By Glenn, with help of Johan, Dimitri & Guido
“We’re gonna performance test our system so we’re good to go (live)” — Something every single one among us said at some point probably. What happens next is unpredictable. Many different paths of execution follow after making such a statement. At De Persgroep IT we’ve learned that it is important, even though not everybody has an idea on where to get started. Often people start Googling for “load testing tools”, expecting to find a silver bullet solution which involves hitting a single button and announcing that everything is good. Allow me to try to give some insights in how you deal with the concept of performance testing.
Why spend resources on performance testing?
Let’s take a few steps back from installing a load testing tool. First ask yourself why you want to performance test to start with. I guess you want some answers to questions such as:
- What’s the performance of our system?
- What’s the response time of our system?
- What’s the capacity of our system?
- What’s the throughput of our system?
- How many (concurrent) users do you support?

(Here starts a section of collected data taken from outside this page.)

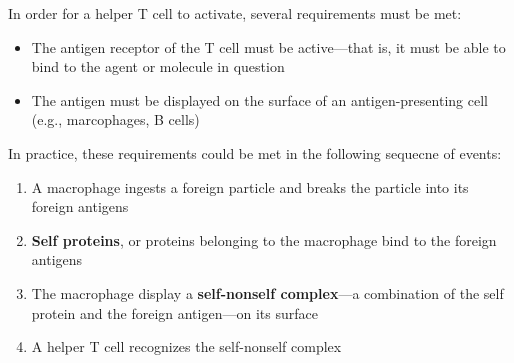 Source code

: \documentclass{article}
\begin{document}
In order for a helper T cell to activate, several requirements must be met:

\begin{itemize}
	\item The antigen receptor of the T cell must be active---that is, it must
		be able to bind to the agent or molecule in question
	\item The antigen must be displayed on the surface of an antigen-presenting
		cell (e.g., marcophages, B cells)
\end{itemize}

In practice, these requirements could be met in the following sequecne of
events:

\begin{enumerate}
	\item A macrophage ingests a foreign particle and breaks the particle into
		its foreign antigens
	\item \textbf{Self proteins}, or proteins belonging to the macrophage bind
		to the foreign antigens
	\item The macrophage display a \textbf{self-nonself complex}---a
		combination of the self protein and the foreign antigen---on its
		surface
	\item A helper T cell recognizes the self-nonself complex
\end{enumerate}
\end{document}
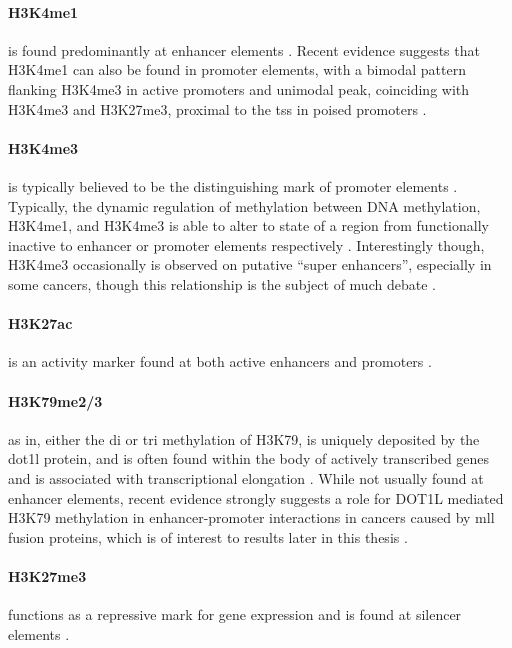 \paragraph{H3K4me1} is found predominantly at enhancer elements \cite{Gates2017}. Recent evidence suggests that H3K4me1 can also be found in promoter elements, with a bimodal pattern flanking H3K4me3 in active promoters and unimodal peak, coinciding with H3K4me3 and H3K27me3, proximal to the \gls{tss} in poised promoters \cite{Bae2020}.  

\paragraph{H3K4me3} is typically believed to be the distinguishing mark of promoter elements \cite{Gates2017}. Typically, the dynamic regulation of methylation between DNA methylation, H3K4me1, and H3K4me3 is able to alter to state of a region from functionally inactive to enhancer or promoter elements respectively \cite{Sharifi-Zarchi2017}. Interestingly though, H3K4me3 occasionally is observed on putative ``super enhancers'', especially in some cancers, though this relationship is the subject of much debate \cite{Li2019}.  

\paragraph{H3K27ac} is an activity marker found at both active enhancers and promoters \cite{Gates2017}.

\paragraph{H3K79me2/3} as in, either the di or tri methylation of H3K79, is uniquely deposited by the \gls{dot1l} protein, and is often found within the body of actively transcribed genes and is associated with transcriptional elongation \cite{DJ2008,Q2002a}. While not usually found at enhancer elements, recent evidence strongly suggests a role for DOT1L mediated H3K79 methylation in enhancer-promoter interactions in cancers caused by \gls{mll} fusion proteins, which is of interest to results later in this thesis \cite{Godfrey2019a}. 

\paragraph{H3K27me3} functions as a repressive mark for gene expression and is found at silencer elements \cite{Cai2021, Gates2017}. 

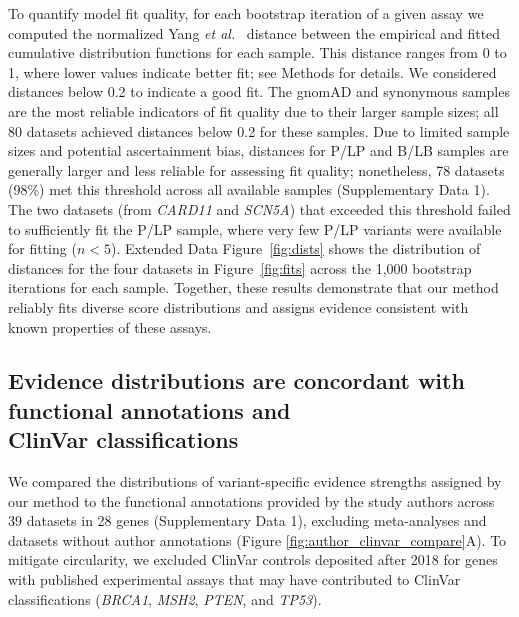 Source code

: \documentclass[11pt]{article}
\theoremstyle{plain}
\newcommand{\NumDatasets}{80 }
\newcommand{\NumAuthorAnnotatedDatasets}{39 }
\newcommand{\NumAuthorAnnotatedGenes}{28 }
\newcommand{\NumBootstraps}{1,000 }
\begin{document}
To quantify model fit quality, for each bootstrap iteration of a given assay we computed the normalized Yang \textit{et al.}~\cite{yang2019new} distance between the empirical and fitted cumulative distribution functions for each sample. This distance ranges from 0 to 1, where lower values indicate better fit; see Methods for details. We considered distances below 0.2 to indicate a good fit. The gnomAD and synonymous samples are the most reliable indicators of fit quality due to their larger sample sizes; all \NumDatasets datasets achieved distances below 0.2 for these samples. Due to limited sample sizes and potential ascertainment bias, distances for P/LP and B/LB samples are generally larger and less reliable for assessing fit quality; nonetheless, 78 datasets (98\%) met this threshold across all available samples (Supplementary Data 1). The two datasets (from \textit{CARD11} and \textit{SCN5A}) that exceeded this threshold failed to sufficiently fit the P/LP sample, where very few P/LP variants were available for fitting ($n<5$). Extended Data Figure~\ref{fig:dists} shows the distribution of distances for the four datasets in Figure~\ref{fig:fits} across the \NumBootstraps bootstrap iterations for each sample. Together, these results demonstrate that our method reliably fits diverse score distributions and assigns evidence consistent with known properties of these assays.


\subsection*{Evidence distributions are concordant with functional annotations and\\ ClinVar classifications}
\label{sec:author_label_distr}
We compared the distributions of variant-specific evidence strengths assigned by our method to the functional annotations provided by the study authors across \NumAuthorAnnotatedDatasets datasets in \NumAuthorAnnotatedGenes genes (Supplementary Data 1), excluding meta-analyses and datasets without author annotations (Figure \ref{fig:author_clinvar_compare}A). To mitigate circularity, we excluded ClinVar controls deposited after 2018 for genes with published experimental assays that may have contributed to ClinVar classifications (\textit{BRCA1}, \textit{MSH2}, \textit{PTEN}, and \textit{TP53}). %
\end{document}
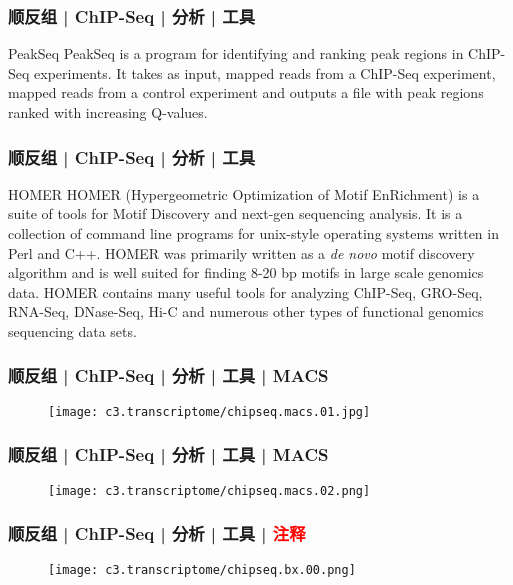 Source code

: \begin{frame}
  \frametitle{顺反组 | ChIP-Seq | 分析 | 工具}
  \begin{block}{PeakSeq}
    PeakSeq is a program for identifying and ranking peak regions in ChIP-Seq experiments. It takes as input, mapped reads from a ChIP-Seq experiment, mapped reads from a control experiment and outputs a file with peak regions ranked with increasing Q-values. 
  \end{block}
\end{frame}

\begin{frame}
  \frametitle{顺反组 | ChIP-Seq | 分析 | 工具}
  \begin{block}{HOMER}
    HOMER (Hypergeometric Optimization of Motif EnRichment) is a suite of tools for Motif Discovery and next-gen sequencing analysis.  It is a collection of command line programs for unix-style operating systems written in Perl and C++. HOMER was primarily written as a \textit{de novo} motif discovery algorithm and is well suited for finding 8-20 bp motifs in large scale genomics data.  HOMER contains many useful tools for analyzing ChIP-Seq, GRO-Seq, RNA-Seq, DNase-Seq, Hi-C and numerous other types of functional genomics sequencing data sets.
  \end{block}
\end{frame}

\begin{frame}
  \frametitle{顺反组 | ChIP-Seq | 分析 | 工具 | MACS}
  \begin{figure}
    \centering
    \texttt{[image: c3.transcriptome/chipseq.macs.01.jpg]}
  \end{figure}
\end{frame}

\begin{frame}
  \frametitle{顺反组 | ChIP-Seq | 分析 | 工具 | MACS}
  \begin{figure}
    \centering
    \texttt{[image: c3.transcriptome/chipseq.macs.02.png]}
  \end{figure}
\end{frame}

\begin{frame}
  \frametitle{顺反组 | ChIP-Seq | 分析 | 工具 | \textcolor{red}{注释}}
  \begin{figure}
    \centering
    \texttt{[image: c3.transcriptome/chipseq.bx.00.png]}
  \end{figure}
\end{frame}

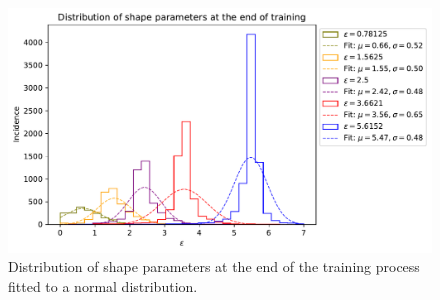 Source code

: \documentclass[12pt]{report} %
\begin{document}
\begin{figure}[h]
  \includegraphics[width=\textwidth]{imagenes/experiments/1d/ode/distribution_of_shape_parameters_at_end_of_training.pdf}
  \caption{Distribution of shape parameters at the end of the training process fitted to a normal distribution.}
  \label{fig:ode-1d-results-shape-parameters}
\end{figure}


\end{document}
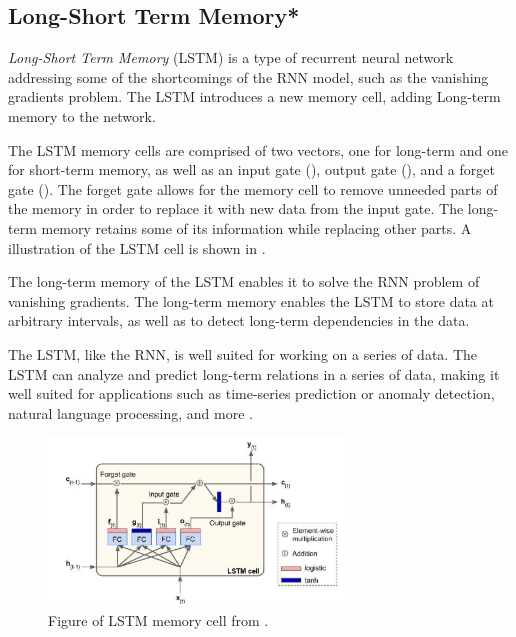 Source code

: \subsection{Long-Short Term Memory*}
\label{section:BT:LSTM}

\textit{Long-Short Term Memory} (LSTM) is a type of recurrent neural network addressing some of the shortcomings of the RNN model,
such as the vanishing gradients problem.
The LSTM introduces a new memory cell, adding Long-term memory to the network.

The LSTM memory cells are comprised of two vectors, one for long-term and one for short-term memory,
as well as an input gate (), output gate (),
and a forget gate ().
The forget gate allows for the memory cell to remove unneeded parts of the memory in order to replace it with new data from the input gate.
The long-term memory retains some of its information while replacing other parts.
A illustration of the LSTM cell is shown in .

The long-term memory of the LSTM enables it to solve the RNN problem of vanishing gradients.
The long-term memory enables the LSTM to store data at arbitrary intervals, as well as to detect long-term dependencies in the data.

The LSTM, like the RNN, is well suited for working on a series of data.
The LSTM can analyze and predict long-term relations in a series of data, making it well suited for applications such as time-series prediction or anomaly detection,
natural language processing, and more
\cite[p.~492-493]{Geron2017}.

\begin{figure}[h!]
  \centering
  \includegraphics[width=0.7\textwidth]{./sections/BT/figures/lstm_cell_hands_on.png}
  \hfill
  \caption{Figure of LSTM memory cell from \cite[p.~492]{Geron2017}.}
  \label{fig:lstm-memory-cell}
\end{figure}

- How do you scale efficiently?
- Are you ready to release this product in the wild?
- How does provisioned performance relate to cost?
The questions are all related to each other, even though the testing strategy might deviate a bit. So after reminding yourself why you want to performance test, take a look at how you want your system to actually behave. Because, you know: how can you cross the finish line without knowing its location?
This brings me to the architectural quality attributes of the system. What do they say about performance, availability, and capacity? Many projects without proper architectural work involved will hit a barrier at this point already. Are they even defined? Or are they still spread out in different people’s heads in a non-scientific manner? Not having these specifications should set off an alarm. You should go and get them. Good, so you agreed upon an SLA of 250ms for the API HTTP response? And an SLA of triple nines for availability? And even an SLA for support of 500,000 concurrent users? Did you challenge your stakeholders enough to agree upon an SLA? Can you successfully multiply the expected SLA in case your stakeholders under provisioned , and how much can you multiply?’ I guess you’re ready to continue.
Where do you get off?
So how do you go about performance testing? The most important thing to mention is that performance testing is a process with probably a lot of bumps along the way. Something that’s widely misunderstood is that running a performance test is not a solution, but rather a way to bring out problems involving speed and capacity. Performance testing leads to more work on the short term, but less in the long term. And a chance to save face. I can’t stress this enough. I often hear people planning to run “a performance test” the day before the deadline. As if it’ll magically prevent problems from occurring on the deadline. Anyone calling out such a plan should be redirected to “doing computers 101”. Yes, I feel strongly about that.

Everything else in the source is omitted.